Editor:
Your Aug. 18 Letters page perfectly displays the value and necessity of a local paper. The five entries taken together would seem to get in all a Coaster needs to know to make a considered judgment about the Trellis-VCH relationship in regards to Coast seniors care facilities in general and the planned Gibsons Shaw Road one in particular.
Several numbers in the letters stand out for me, starting with the deference to the seriousness of the issue shown in your setting aside the 300-word limit on submissions. I make 45 per cent of 238 “yes” votes to your weekly question to be about 107 people, a number to set beside the 10,000 petition signatures mentioned in the nurses’ union president’s letter.
Mayor Rowe’s dollar figures, especially income from sale of the property and the estimated annual tax revenue, succinctly make the case for a privately run facility – a case seconded by Ms. Carkner’s touching appreciation of how well her mother was looked after at such a facility in Ontario, the monthly cost of which she does not mention. This leads me to note that a very important number missing in all discussions I know of is what the estimated monthly cost per resident will have to be to produce the profit motivating Trellis in the first place.
Many reading Mr. McLatchie’s letter might find fairly insignificant his pointing out that the Silverstone contract “explicitly reduces patient care hours” by 11 minutes per day; but any resident of a care facility or regular visitor of a resident can tell you how much that can matter. My wife has been a Christenson Village resident for five years and more, and I have visited her five to seven days a week over that time, on the basis of which I would contend that the way to get the best in any new facility or work contract is to get it as close to what obtains at Christenson Village as possible.

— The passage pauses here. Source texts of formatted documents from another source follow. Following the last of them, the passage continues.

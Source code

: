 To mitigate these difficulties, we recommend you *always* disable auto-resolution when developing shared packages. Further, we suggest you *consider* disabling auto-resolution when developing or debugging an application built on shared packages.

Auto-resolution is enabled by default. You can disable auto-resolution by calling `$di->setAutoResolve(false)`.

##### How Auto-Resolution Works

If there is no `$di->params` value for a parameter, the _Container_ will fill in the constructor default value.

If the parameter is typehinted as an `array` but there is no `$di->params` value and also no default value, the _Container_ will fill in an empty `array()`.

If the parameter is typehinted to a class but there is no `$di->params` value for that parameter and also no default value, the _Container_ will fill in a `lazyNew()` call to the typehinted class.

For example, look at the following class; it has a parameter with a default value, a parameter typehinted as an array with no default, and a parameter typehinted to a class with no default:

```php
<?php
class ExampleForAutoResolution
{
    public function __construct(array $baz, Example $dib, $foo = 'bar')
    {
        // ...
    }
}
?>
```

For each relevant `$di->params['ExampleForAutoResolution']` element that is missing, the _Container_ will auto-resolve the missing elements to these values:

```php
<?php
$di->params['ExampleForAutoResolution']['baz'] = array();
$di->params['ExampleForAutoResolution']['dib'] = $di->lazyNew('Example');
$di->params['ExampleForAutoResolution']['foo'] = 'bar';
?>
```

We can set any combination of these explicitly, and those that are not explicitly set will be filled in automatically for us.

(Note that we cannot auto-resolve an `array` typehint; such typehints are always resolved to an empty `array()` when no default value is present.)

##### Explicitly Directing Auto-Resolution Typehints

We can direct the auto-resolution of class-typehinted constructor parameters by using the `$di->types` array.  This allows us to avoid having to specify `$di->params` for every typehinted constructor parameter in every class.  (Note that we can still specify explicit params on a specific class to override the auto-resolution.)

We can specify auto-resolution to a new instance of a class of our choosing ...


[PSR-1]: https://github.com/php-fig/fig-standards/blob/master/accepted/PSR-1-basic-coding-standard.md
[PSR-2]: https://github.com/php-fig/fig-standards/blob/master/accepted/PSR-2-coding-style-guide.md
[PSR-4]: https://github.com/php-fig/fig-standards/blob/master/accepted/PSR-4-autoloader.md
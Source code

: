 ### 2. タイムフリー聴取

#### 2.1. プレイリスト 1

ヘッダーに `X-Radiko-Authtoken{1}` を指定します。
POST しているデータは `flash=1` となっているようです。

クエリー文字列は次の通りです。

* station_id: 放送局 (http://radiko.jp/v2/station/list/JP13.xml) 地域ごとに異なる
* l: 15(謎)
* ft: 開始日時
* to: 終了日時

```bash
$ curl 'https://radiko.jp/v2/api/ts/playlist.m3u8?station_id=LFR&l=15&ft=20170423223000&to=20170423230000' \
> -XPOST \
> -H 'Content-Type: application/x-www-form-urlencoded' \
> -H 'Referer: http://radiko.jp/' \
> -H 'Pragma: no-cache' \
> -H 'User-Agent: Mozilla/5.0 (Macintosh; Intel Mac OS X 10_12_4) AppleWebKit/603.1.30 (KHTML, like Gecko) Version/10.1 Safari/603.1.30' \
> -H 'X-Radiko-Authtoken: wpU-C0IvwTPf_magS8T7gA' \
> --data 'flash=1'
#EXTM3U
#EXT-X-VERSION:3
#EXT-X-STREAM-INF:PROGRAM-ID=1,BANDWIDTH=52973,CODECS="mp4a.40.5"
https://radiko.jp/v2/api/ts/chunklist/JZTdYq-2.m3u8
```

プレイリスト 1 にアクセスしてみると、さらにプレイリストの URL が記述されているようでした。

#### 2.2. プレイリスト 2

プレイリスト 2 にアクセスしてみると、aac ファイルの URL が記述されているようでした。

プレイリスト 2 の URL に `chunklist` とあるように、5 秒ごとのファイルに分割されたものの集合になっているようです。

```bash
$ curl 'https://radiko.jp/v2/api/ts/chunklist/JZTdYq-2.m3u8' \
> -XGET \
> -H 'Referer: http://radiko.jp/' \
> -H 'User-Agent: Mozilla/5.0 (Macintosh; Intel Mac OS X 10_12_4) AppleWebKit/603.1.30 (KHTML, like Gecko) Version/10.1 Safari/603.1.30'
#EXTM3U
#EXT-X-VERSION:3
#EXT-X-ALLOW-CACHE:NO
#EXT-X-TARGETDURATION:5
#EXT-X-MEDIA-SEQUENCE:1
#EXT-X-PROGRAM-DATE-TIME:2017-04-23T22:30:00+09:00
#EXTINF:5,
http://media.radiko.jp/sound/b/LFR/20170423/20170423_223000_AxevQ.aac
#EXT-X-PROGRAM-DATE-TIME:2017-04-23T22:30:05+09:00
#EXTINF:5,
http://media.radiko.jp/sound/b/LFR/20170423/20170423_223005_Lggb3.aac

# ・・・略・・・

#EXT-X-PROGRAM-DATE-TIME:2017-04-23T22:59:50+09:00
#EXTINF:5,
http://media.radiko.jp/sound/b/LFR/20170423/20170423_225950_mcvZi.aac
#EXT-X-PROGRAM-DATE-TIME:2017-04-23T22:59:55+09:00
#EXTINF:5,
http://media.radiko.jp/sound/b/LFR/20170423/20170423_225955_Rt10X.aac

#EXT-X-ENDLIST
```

As staff there will tell you, I can be a royal nuisance in pointing out how things could be better for the residents, my wife in particular, of course, but they also know, I hope, that I think the world of their kindness, competence and hard work. It is hard for me, leaving mere luxuries to one side, to imagine a better place of its kind. Never mind my harping on the problematics of getting one half-paralyzed 77-year-old lady down for a nap when she wants/needs one – a process that takes two caregivers about 11 minutes as it happens (or when it can happen).